[Task inputs Boundary: Start]

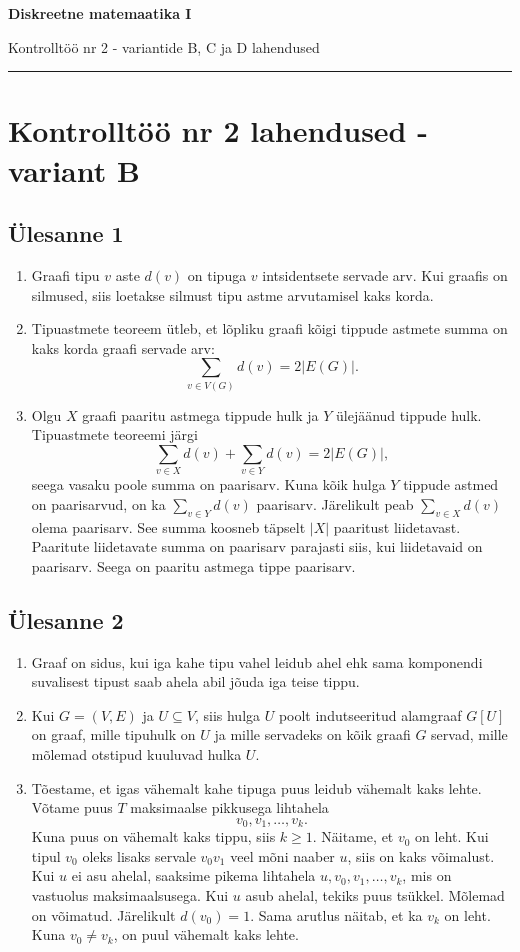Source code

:\documentclass[11pt,a4paper]{article}
\newcommand{\yl}[1]{\subsection*{Ülesanne #1}}
\begin{document}
\begin{center}
{\Large\bfseries Diskreetne matemaatika I}\par
{\large Kontrolltöö nr 2 - variantide B, C ja D lahendused}\par
\end{center}
\vspace{2mm}\hrule\vspace{4mm}

\section*{Kontrolltöö nr 2 lahendused - variant B}

\yl{1}
\begin{enumerate}[label=\alph*.]
\item Graafi tipu $v$ aste $d(v)$ on tipuga $v$ intsidentsete servade arv. Kui graafis on silmused, siis loetakse silmust tipu astme arvutamisel kaks korda.
\item Tipuastmete teoreem ütleb, et lõpliku graafi kõigi tippude astmete summa on kaks korda graafi servade arv:
\[
\sum_{v\in V(G)} d(v)=2|E(G)|.
\]
\item Olgu $X$ graafi paaritu astmega tippude hulk ja $Y$ ülejäänud tippude hulk. Tipuastmete teoreemi järgi
\[
\sum_{v\in X}d(v)+\sum_{v\in Y}d(v)=2|E(G)|,
\]
seega vasaku poole summa on paarisarv. Kuna kõik hulga $Y$ tippude astmed on paarisarvud, on ka $\sum_{v\in Y}d(v)$ paarisarv. Järelikult peab $\sum_{v\in X}d(v)$ olema paarisarv. See summa koosneb täpselt $|X|$ paaritust liidetavast. Paaritute liidetavate summa on paarisarv parajasti siis, kui liidetavaid on paarisarv. Seega on paaritu astmega tippe paarisarv.
\end{enumerate}

\yl{2}
\begin{enumerate}[label=\alph*.]
\item Graaf on sidus, kui iga kahe tipu vahel leidub ahel ehk sama komponendi suvalisest tipust saab ahela abil jõuda iga teise tippu.
\item Kui $G=(V,E)$ ja $U\subseteq V$, siis hulga $U$ poolt indutseeritud alamgraaf $G[U]$ on graaf, mille tipuhulk on $U$ ja mille servadeks on kõik graafi $G$ servad, mille mõlemad otstipud kuuluvad hulka $U$.
\item Tõestame, et igas vähemalt kahe tipuga puus leidub vähemalt kaks lehte. Võtame puus $T$ maksimaalse pikkusega lihtahela
\[
v_0,v_1,\ldots,v_k.
\]
Kuna puus on vähemalt kaks tippu, siis $k\ge 1$. Näitame, et $v_0$ on leht. Kui tipul $v_0$ oleks lisaks servale $v_0v_1$ veel mõni naaber $u$, siis on kaks võimalust. Kui $u$ ei asu ahelal, saaksime pikema lihtahela $u,v_0,v_1,\ldots,v_k$, mis on vastuolus maksimaalsusega. Kui $u$ asub ahelal, tekiks puus tsükkel. Mõlemad on võimatud. Järelikult $d(v_0)=1$. Sama arutlus näitab, et ka $v_k$ on leht. Kuna $v_0\ne v_k$, on puul vähemalt kaks lehte.
\end{enumerate}
\end{document}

[Task inputs Boundary: End]

**Activity:** Could you set down the records above exactly, skipping any picture?

**Solution to the problem:**
Source code

:\documentclass[11pt,a4paper]{article}
\newcommand{\yl}[1]{\subsection*{Ülesanne #1}}
\begin{document}
\begin{center}
{\Large\bfseries Diskreetne matemaatika I}\par
{\large Kontrolltöö nr 2 - variantide B, C ja D lahendused}\par
\end{center}
\vspace{2mm}\hrule\vspace{4mm}

\section*{Kontrolltöö nr 2 lahendused - variant B}

\yl{1}
\begin{enumerate}[label=\alph*.]
\item Graafi tipu $v$ aste $d(v)$ on tipuga $v$ intsidentsete servade arv. Kui graafis on silmused, siis loetakse silmust tipu astme arvutamisel kaks korda.
\item Tipuastmete teoreem ütleb, et lõpliku graafi kõigi tippude astmete summa on kaks korda graafi servade arv:
\[
\sum_{v\in V(G)} d(v)=2|E(G)|.
\]
\item Olgu $X$ graafi paaritu astmega tippude hulk ja $Y$ ülejäänud tippude hulk. Tipuastmete teoreemi järgi
\[
\sum_{v\in X}d(v)+\sum_{v\in Y}d(v)=2|E(G)|,
\]
seega vasaku poole summa on paarisarv. Kuna kõik hulga $Y$ tippude astmed on paarisarvud, on ka $\sum_{v\in Y}d(v)$ paarisarv. Järelikult peab $\sum_{v\in X}d(v)$ olema paarisarv. See summa koosneb täpselt $|X|$ paaritust liidetavast. Paaritute liidetavate summa on paarisarv parajasti siis, kui liidetavaid on paarisarv. Seega on paaritu astmega tippe paarisarv.
\end{enumerate}

\yl{2}
\begin{enumerate}[label=\alph*.]
\item Graaf on sidus, kui iga kahe tipu vahel leidub ahel ehk sama komponendi suvalisest tipust saab ahela abil jõuda iga teise tippu.
\item Kui $G=(V,E)$ ja $U\subseteq V$, siis hulga $U$ poolt indutseeritud alamgraaf $G[U]$ on graaf, mille tipuhulk on $U$ ja mille servadeks on kõik graafi $G$ servad, mille mõlemad otstipud kuuluvad hulka $U$.
\item Tõestame, et igas vähemalt kahe tipuga puus leidub vähemalt kaks lehte. Võtame puus $T$ maksimaalse pikkusega lihtahela
\[
v_0,v_1,\ldots,v_k.
\]
Kuna puus on vähemalt kaks tippu, siis $k\ge 1$. Näitame, et $v_0$ on leht. Kui tipul $v_0$ oleks lisaks servale $v_0v_1$ veel mõni naaber $u$, siis on kaks võimalust. Kui $u$ ei asu ahelal, saaksime pikema lihtahela $u,v_0,v_1,\ldots,v_k$, mis on vastuolus maksimaalsusega. Kui $u$ asub ahelal, tekiks puus tsükkel. Mõlemad on võimatud. Järelikult $d(v_0)=1$. Sama arutlus näitab, et ka $v_k$ on leht. Kuna $v_0\ne v_k$, on puul vähemalt kaks lehte.
\end{enumerate}
\end{document}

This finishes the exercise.